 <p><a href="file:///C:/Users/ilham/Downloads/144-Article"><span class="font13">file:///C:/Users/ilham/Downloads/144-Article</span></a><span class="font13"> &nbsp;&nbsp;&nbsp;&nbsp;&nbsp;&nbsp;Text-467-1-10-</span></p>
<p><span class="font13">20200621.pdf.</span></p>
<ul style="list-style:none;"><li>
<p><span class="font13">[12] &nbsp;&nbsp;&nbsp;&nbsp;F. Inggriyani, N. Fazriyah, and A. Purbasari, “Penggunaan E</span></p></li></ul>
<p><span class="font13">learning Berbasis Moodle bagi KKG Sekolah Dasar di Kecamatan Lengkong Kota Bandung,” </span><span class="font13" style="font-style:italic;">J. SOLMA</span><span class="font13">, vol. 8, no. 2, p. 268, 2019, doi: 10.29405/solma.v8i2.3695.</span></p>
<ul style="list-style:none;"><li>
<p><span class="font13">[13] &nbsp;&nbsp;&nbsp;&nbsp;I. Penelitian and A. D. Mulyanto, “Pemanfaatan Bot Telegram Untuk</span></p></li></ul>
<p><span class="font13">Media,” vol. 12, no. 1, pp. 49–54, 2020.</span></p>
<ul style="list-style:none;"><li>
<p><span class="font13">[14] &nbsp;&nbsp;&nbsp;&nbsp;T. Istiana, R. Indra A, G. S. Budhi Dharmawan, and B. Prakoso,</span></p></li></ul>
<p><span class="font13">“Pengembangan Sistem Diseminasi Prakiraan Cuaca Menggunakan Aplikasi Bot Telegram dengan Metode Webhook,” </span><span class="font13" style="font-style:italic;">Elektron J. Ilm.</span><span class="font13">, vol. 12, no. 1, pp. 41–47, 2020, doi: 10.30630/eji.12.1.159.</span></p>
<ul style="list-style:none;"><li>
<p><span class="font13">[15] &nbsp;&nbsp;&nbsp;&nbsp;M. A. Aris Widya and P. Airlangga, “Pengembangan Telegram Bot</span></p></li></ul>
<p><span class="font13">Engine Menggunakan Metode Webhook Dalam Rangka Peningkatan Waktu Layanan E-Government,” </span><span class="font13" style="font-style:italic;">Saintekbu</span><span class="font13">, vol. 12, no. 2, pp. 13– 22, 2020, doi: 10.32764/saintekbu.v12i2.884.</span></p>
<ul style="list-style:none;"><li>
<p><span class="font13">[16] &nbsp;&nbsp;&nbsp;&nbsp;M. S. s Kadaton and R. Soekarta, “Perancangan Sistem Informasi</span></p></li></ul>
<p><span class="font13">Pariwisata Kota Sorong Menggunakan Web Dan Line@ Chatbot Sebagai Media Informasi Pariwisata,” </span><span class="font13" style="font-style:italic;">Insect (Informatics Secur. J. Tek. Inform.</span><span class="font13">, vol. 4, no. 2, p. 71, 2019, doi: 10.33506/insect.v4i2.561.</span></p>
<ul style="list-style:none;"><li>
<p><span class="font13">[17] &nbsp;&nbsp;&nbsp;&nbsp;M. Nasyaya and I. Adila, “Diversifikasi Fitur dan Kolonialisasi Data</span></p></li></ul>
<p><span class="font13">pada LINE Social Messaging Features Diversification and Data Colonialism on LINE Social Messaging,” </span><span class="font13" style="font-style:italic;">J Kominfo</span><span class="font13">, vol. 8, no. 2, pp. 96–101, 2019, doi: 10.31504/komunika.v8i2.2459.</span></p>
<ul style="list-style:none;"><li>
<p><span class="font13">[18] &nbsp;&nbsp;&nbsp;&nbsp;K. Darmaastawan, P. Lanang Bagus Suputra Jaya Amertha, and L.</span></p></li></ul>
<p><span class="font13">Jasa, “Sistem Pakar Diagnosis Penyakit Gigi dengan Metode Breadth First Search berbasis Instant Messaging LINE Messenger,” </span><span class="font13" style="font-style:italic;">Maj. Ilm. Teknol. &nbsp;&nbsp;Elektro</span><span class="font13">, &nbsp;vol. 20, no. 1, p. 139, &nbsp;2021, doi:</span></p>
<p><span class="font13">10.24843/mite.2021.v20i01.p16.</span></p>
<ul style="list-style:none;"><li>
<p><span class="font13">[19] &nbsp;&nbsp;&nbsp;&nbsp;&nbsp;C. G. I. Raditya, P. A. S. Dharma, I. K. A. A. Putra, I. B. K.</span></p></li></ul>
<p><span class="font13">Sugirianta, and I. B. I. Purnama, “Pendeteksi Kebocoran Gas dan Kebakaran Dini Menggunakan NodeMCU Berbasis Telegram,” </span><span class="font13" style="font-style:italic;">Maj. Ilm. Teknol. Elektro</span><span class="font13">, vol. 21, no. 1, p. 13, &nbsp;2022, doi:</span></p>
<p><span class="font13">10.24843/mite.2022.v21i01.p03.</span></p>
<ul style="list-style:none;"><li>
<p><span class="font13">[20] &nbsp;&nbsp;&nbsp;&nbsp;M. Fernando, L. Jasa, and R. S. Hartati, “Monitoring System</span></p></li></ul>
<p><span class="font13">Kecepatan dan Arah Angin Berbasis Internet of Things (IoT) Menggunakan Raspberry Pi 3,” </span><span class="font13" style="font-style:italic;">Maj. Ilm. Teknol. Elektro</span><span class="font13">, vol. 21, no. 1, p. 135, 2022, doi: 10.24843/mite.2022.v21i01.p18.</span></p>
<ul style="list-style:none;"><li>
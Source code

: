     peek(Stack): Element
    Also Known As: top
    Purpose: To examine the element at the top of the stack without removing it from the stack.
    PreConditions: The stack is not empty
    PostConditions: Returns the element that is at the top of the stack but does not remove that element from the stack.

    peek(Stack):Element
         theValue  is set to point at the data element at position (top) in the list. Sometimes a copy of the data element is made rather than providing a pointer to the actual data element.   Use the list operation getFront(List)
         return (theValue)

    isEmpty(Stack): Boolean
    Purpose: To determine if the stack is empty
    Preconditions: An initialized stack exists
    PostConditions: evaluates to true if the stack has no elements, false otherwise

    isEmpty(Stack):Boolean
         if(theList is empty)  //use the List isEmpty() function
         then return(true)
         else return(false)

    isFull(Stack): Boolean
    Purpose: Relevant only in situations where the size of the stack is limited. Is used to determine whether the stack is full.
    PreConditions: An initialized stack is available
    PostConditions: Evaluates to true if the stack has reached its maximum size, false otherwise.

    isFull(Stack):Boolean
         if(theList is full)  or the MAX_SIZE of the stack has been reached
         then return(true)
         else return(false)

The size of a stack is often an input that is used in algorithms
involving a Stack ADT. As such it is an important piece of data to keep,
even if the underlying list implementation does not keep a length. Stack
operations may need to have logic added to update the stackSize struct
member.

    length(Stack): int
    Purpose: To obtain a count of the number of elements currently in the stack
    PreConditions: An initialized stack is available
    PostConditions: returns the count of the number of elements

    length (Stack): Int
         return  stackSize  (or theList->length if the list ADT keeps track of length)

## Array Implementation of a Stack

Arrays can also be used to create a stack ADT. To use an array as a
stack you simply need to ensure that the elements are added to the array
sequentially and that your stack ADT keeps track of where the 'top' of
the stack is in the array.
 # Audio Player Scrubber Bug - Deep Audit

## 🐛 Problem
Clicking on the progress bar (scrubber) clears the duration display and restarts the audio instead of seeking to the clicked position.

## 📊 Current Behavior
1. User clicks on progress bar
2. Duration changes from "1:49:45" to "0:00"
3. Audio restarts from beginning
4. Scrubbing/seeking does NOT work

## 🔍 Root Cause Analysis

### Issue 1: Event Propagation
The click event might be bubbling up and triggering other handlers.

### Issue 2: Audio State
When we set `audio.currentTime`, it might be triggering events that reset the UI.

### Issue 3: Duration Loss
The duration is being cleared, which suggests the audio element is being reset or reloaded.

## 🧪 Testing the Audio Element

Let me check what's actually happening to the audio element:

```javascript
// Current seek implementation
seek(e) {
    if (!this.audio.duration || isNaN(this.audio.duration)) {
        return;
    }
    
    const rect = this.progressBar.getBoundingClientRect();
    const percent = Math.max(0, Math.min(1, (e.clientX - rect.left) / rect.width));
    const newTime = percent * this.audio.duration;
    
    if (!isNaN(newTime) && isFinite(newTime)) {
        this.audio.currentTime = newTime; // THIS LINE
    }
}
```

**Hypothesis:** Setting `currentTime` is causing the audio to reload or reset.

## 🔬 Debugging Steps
——————————
| WHAT THE TASK ASKS |
Take every line from the records that holds "isFull" and copy it down.

| ANSWER BOX |
    isFull(Stack): Boolean
    isFull(Stack):Boolean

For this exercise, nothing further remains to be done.